You’ll get a popup asking if you want to use Duck Player any time you click on a YouTube link, but you can disable it entirely or set it to always play all YouTube videos. It really is a much more pleasant YouTube viewing experience.
DuckDuckGo beta performance
All the privacy features in the world don’t mean a lot if a browser is slow and unresponsive. Though it’s just a beta, I ran DuckDuckGo through all three web speed tests at browserbench.org to compare it to Chrome 106, Firefox 106, and Safari 16.1. I used an M2 MacBook Air running macOS Ventura for these tests.
While it’s based on Apple’s WebKit API, DuckDuckGo is not nearly as fast as Safari 16.1–it’s not uncommon for WKWebView to lag behind the latest WebKit rendering optimizations you’ll find in Safari.
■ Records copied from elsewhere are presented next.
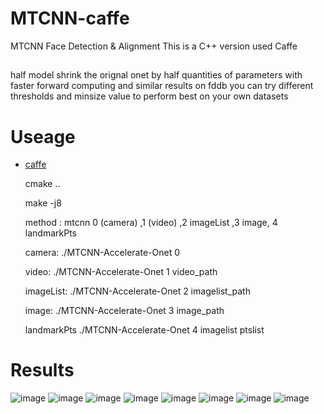 # MTCNN-caffe
MTCNN Face Detection &amp; Alignment
This is a C++ version used Caffe
## 
half model shrink the orignal onet by half quantities of parameters with faster forward computing and similar results on fddb
you can try different thresholds and minsize value to  perform best on your own datasets

# Useage
- [caffe](https://github.com/BVLC/caffe)
	
   cmake ..

   make -j8
   
   method : mtcnn 0 (camera) ,1 (video) ,2 imageList ,3 image, 4 landmarkPts
   
   camera:	./MTCNN-Accelerate-Onet 0
   
   video:	./MTCNN-Accelerate-Onet 1 video_path
   
   imageList: ./MTCNN-Accelerate-Onet 2 imagelist_path
   
   image:     ./MTCNN-Accelerate-Onet 3 image_path
   
   landmarkPts ./MTCNN-Accelerate-Onet 4 imagelist ptslist

# Results
![image](https://github.com/blankWorld/MTCNN-caffe/raw/master/img/mtcnn-fddb.jpg)
![image](https://github.com/blankWorld/MTCNN-caffe/raw/master/img/_res_0_Parade_marchingband_1_364.jpg)
![image](https://github.com/blankWorld/MTCNN-caffe/raw/master/img/_res_0_Parade_marchingband_1_408.jpg)
![image](https://github.com/blankWorld/MTCNN-caffe/raw/master/img/_res_img_78.jpg)
![image](https://github.com/blankWorld/MTCNN-caffe/raw/master/img/_res_img_534.jpg)
![image](https://github.com/blankWorld/MTCNN-caffe/raw/master/img/_res_img_561.jpg)
![image](https://github.com/blankWorld/MTCNN-caffe/raw/master/img/_res_img_591.jpg)
![image](https://github.com/blankWorld/MTCNN-caffe/raw/master/img/_res_img_769.jpg)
But in these tests, DuckDuckGo is quite a bit faster than FireFox 106 and about on par with Chrome 106, which is an excellent result. Coupled with all the trackers and such that are blocked before they are loaded, DuckDuckGo feels very fast.
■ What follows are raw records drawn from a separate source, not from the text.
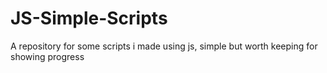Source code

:# JS-Simple-Scripts
A repository for some scripts i made using js, simple but worth keeping for showing progress
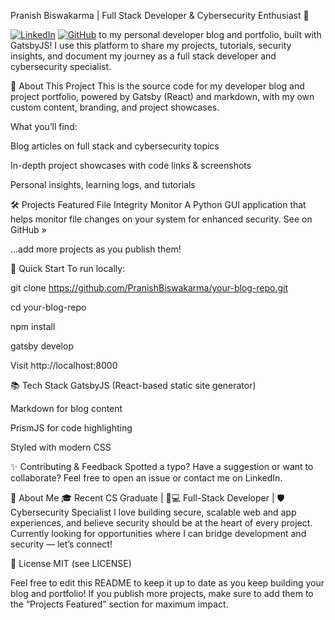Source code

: Pranish Biswakarma | Full Stack Developer & Cybersecurity Enthusiast 🚀


[![LinkedIn](https://img.shields.io/badge/LinkedIn-pranish--biswakarma-blue?logo=linkedin&style=flat-square)](https://www.linkedin.com/in/pranish-biswakarma)
[![GitHub](https://img.shields.io/badge/GitHub-PranishBiswakarma-black?logo=github&style=flat-square)](https://github.com/PranishBiswakarma)
to my personal developer blog and portfolio, built with GatsbyJS! I use this platform to share my projects, tutorials, security insights, and document my journey as a full stack developer and cybersecurity specialist.

🚩 About This Project
This is the source code for my developer blog and project portfolio, powered by Gatsby (React) and markdown, with my own custom content, branding, and project showcases.

What you’ll find:

Blog articles on full stack and cybersecurity topics

In-depth project showcases with code links & screenshots

Personal insights, learning logs, and tutorials

🛠️ Projects Featured
File Integrity Monitor
A Python GUI application that helps monitor file changes on your system for enhanced security.
See on GitHub »

...add more projects as you publish them!

🚀 Quick Start
To run locally:

git clone https://github.com/PranishBiswakarma/your-blog-repo.git

cd your-blog-repo

npm install

gatsby develop

Visit http://localhost:8000

📚 Tech Stack
GatsbyJS (React-based static site generator)

Markdown for blog content

PrismJS for code highlighting

Styled with modern CSS

✨ Contributing & Feedback
Spotted a typo? Have a suggestion or want to collaborate?
Feel free to open an issue or contact me on LinkedIn.

📢 About Me
🎓 Recent CS Graduate | 👨💻 Full-Stack Developer | 🛡️ Cybersecurity Specialist
I love building secure, scalable web and app experiences, and believe security should be at the heart of every project.
Currently looking for opportunities where I can bridge development and security — let’s connect!

📝 License
MIT (see LICENSE)

Feel free to edit this README to keep it up to date as you keep building your blog and portfolio! If you publish more projects, make sure to add them to the “Projects Featured” section for maximum impact.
Still in the awkward adolescent phase
As much as I love Duck Player and the way DuckDuckGo’s browser automatically handles all those cookie popups for me, I find it hard to recommend just yet. I didn’t find a lot of fully broken sites, but the tracker blocking is so aggressive that it entirely blocks native video players and other useful things on some sites. You can always disable protections, but it’s hard to know what you need to if you don’t know which site features are missing.
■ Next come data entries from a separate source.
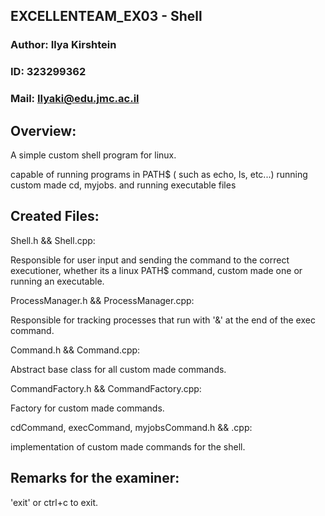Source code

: 
## EXCELLENTEAM_EX03 - Shell
### Author: Ilya Kirshtein
### ID: 323299362
### Mail: Ilyaki@edu.jmc.ac.il

## Overview:

A simple custom shell program for linux.

capable of running programs in PATH$ ( such as echo, ls, etc...)
running custom made cd, myjobs.
and running executable files

## Created Files:

Shell.h && Shell.cpp:

Responsible for user input and sending the command to the correct executioner, whether its a linux PATH$ command, custom made one
or running an executable.

ProcessManager.h && ProcessManager.cpp:

Responsible for tracking processes that run with '&' at the end of the exec command.

Command.h && Command.cpp:

Abstract base class for all custom made commands.

CommandFactory.h && CommandFactory.cpp:

Factory for custom made commands.

cdCommand, execCommand, myjobsCommand.h && .cpp:

implementation of custom made commands for the shell.

## Remarks for the examiner:

'exit' or ctrl+c to exit.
More importantly, the browser simply doesn’t work with plugins at all yet. It has its own password manager, but that doesn’t sync between devices yet. It will soon have integrated compatibility with Bitwarden, but if you don’t use that password manager you’re out of luck. The universal autofill function of 1Password works, but that only fills in passwords, it doesn’t save or suggest new ones. And while you can import passwords from other browsers, that’s a one-way street.
Even bookmarks do not yet sync between devices. Until we get multi-device sync and a way to work with the most popular password managers, I can’t see myself doing more than dipping my toe in DuckDuckGo’s waters. The lack of support for other sorts of plugins is less cumbersome–ad and script blockers are the most common, and DuckDuckGo’s integrated privacy protections take care of most of that on their own.
As this is only version 0.30, we can expect DuckDuckGo to be in a beta state for perhaps another year or so. Given what I see at this early state, I’m hopeful for the eventual full release.